Return exactly the span of lines in the following data that opens with the line containing "concentratie toename van" and closes with the line containing "stap verder een". Include nothing else.

── RECORDS SUPPLIED

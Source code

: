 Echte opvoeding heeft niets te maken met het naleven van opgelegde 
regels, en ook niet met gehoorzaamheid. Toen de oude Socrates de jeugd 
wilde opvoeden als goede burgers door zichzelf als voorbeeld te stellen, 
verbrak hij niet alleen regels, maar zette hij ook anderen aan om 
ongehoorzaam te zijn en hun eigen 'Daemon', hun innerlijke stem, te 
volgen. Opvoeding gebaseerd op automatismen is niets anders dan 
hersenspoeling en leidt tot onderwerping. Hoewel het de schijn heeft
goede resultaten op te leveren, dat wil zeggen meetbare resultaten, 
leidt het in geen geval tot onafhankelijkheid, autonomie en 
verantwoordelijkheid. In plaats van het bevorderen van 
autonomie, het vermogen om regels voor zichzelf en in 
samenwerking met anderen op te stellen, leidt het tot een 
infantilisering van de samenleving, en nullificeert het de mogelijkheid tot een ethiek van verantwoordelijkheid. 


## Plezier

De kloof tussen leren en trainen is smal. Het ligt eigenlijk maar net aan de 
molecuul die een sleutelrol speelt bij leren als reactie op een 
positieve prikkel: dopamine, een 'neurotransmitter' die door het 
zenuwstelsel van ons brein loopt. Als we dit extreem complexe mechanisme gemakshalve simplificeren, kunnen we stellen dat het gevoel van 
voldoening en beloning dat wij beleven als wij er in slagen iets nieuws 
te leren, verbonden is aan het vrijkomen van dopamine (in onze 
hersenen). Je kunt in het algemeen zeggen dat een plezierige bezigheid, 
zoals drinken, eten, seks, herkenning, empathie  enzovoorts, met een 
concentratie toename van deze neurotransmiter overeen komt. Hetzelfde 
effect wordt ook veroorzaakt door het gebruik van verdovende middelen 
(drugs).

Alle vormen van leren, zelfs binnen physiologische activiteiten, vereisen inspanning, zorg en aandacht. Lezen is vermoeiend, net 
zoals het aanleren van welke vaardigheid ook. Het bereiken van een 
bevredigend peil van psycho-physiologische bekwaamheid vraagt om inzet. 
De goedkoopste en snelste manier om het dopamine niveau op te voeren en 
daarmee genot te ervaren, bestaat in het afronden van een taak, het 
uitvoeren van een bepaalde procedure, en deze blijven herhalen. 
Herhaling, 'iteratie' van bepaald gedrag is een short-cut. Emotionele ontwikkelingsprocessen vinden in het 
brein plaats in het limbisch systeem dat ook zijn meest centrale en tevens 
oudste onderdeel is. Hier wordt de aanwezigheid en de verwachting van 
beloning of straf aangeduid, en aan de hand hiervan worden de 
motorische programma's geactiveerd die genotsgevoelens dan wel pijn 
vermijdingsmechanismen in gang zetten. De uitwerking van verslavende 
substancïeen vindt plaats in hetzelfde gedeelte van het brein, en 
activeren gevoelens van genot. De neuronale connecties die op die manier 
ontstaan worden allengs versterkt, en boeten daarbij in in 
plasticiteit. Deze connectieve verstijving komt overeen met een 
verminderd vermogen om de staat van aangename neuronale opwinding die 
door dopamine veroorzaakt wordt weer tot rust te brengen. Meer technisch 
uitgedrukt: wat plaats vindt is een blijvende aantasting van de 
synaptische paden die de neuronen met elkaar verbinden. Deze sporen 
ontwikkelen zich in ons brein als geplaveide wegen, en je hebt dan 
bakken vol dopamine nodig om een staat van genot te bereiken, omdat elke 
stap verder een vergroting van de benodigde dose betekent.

────
── RECORDS SUPPLIED

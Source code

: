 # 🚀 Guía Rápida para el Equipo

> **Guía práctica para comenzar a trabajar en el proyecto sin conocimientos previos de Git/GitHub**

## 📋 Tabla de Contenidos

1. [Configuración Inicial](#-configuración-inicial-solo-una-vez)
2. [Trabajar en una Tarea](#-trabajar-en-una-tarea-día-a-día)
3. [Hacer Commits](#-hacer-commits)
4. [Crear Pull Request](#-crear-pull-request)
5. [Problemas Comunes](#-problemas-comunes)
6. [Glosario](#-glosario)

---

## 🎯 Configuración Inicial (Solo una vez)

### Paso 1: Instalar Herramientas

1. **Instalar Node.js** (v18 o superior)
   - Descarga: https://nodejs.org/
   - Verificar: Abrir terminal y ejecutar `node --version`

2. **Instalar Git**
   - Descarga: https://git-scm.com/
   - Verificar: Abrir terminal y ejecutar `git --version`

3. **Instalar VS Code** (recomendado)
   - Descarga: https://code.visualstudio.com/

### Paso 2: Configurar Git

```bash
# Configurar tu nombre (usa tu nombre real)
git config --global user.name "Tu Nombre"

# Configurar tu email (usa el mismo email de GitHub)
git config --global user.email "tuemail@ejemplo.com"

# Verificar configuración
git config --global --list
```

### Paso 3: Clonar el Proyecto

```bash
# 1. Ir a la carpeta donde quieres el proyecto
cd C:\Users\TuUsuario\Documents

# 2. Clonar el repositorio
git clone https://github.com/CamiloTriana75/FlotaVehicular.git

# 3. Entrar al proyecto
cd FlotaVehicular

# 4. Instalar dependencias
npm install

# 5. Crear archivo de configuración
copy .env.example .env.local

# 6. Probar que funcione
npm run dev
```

────
── RECORDS SUPPLIED

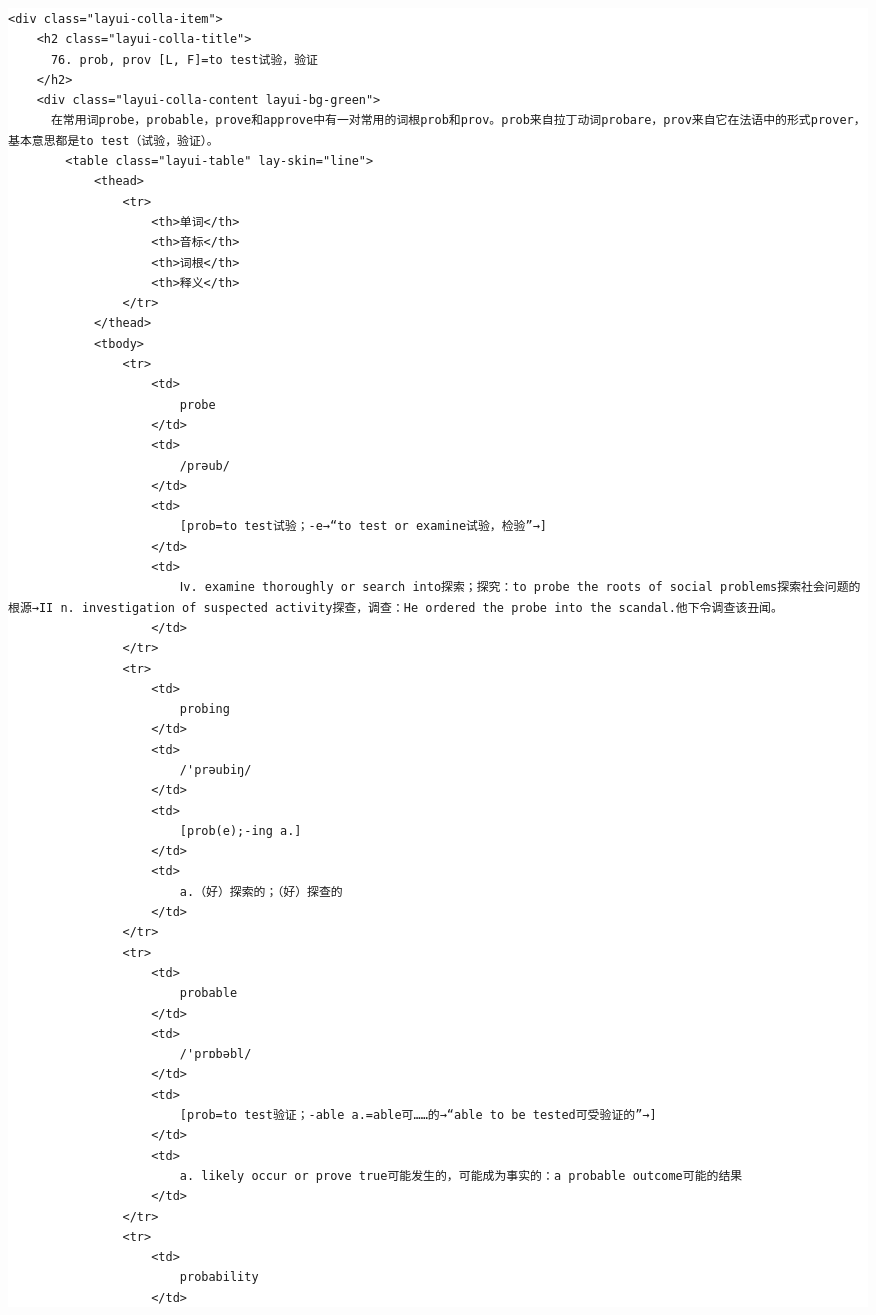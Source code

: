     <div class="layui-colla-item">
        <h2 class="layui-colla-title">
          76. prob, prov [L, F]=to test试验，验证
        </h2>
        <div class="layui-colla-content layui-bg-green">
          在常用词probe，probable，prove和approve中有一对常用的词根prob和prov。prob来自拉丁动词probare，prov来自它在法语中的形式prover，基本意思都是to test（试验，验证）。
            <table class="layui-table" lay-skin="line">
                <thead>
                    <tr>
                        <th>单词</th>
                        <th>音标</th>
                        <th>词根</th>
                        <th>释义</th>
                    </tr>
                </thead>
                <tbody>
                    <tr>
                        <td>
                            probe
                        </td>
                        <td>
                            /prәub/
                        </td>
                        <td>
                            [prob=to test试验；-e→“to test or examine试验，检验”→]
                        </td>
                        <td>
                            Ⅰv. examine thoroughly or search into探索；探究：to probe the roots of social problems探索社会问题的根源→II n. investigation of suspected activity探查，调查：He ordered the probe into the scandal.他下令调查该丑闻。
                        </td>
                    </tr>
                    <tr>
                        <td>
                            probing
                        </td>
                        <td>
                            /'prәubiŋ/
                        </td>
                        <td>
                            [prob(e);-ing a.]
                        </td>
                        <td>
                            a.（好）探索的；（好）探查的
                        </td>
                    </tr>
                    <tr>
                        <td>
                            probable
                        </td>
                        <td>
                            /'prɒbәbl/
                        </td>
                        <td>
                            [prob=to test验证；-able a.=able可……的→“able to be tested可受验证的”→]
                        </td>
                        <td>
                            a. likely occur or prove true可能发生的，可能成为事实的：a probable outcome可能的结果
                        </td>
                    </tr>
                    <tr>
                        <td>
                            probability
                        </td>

────

◆ TASK RESULT ◆
concentratie toename van deze neurotransmiter overeen komt. Hetzelfde 
effect wordt ook veroorzaakt door het gebruik van verdovende middelen 
(drugs).

Alle vormen van leren, zelfs binnen physiologische activiteiten, vereisen inspanning, zorg en aandacht. Lezen is vermoeiend, net 
zoals het aanleren van welke vaardigheid ook. Het bereiken van een 
bevredigend peil van psycho-physiologische bekwaamheid vraagt om inzet. 
De goedkoopste en snelste manier om het dopamine niveau op te voeren en 
daarmee genot te ervaren, bestaat in het afronden van een taak, het 
uitvoeren van een bepaalde procedure, en deze blijven herhalen. 
Herhaling, 'iteratie' van bepaald gedrag is een short-cut. Emotionele ontwikkelingsprocessen vinden in het 
brein plaats in het limbisch systeem dat ook zijn meest centrale en tevens 
oudste onderdeel is. Hier wordt de aanwezigheid en de verwachting van 
beloning of straf aangeduid, en aan de hand hiervan worden de 
motorische programma's geactiveerd die genotsgevoelens dan wel pijn 
vermijdingsmechanismen in gang zetten. De uitwerking van verslavende 
substancïeen vindt plaats in hetzelfde gedeelte van het brein, en 
activeren gevoelens van genot. De neuronale connecties die op die manier 
ontstaan worden allengs versterkt, en boeten daarbij in in 
plasticiteit. Deze connectieve verstijving komt overeen met een 
verminderd vermogen om de staat van aangename neuronale opwinding die 
door dopamine veroorzaakt wordt weer tot rust te brengen. Meer technisch 
uitgedrukt: wat plaats vindt is een blijvende aantasting van de 
synaptische paden die de neuronen met elkaar verbinden. Deze sporen 
ontwikkelen zich in ons brein als geplaveide wegen, en je hebt dan 
bakken vol dopamine nodig om een staat van genot te bereiken, omdat elke 
stap verder een vergroting van de benodigde dose betekent.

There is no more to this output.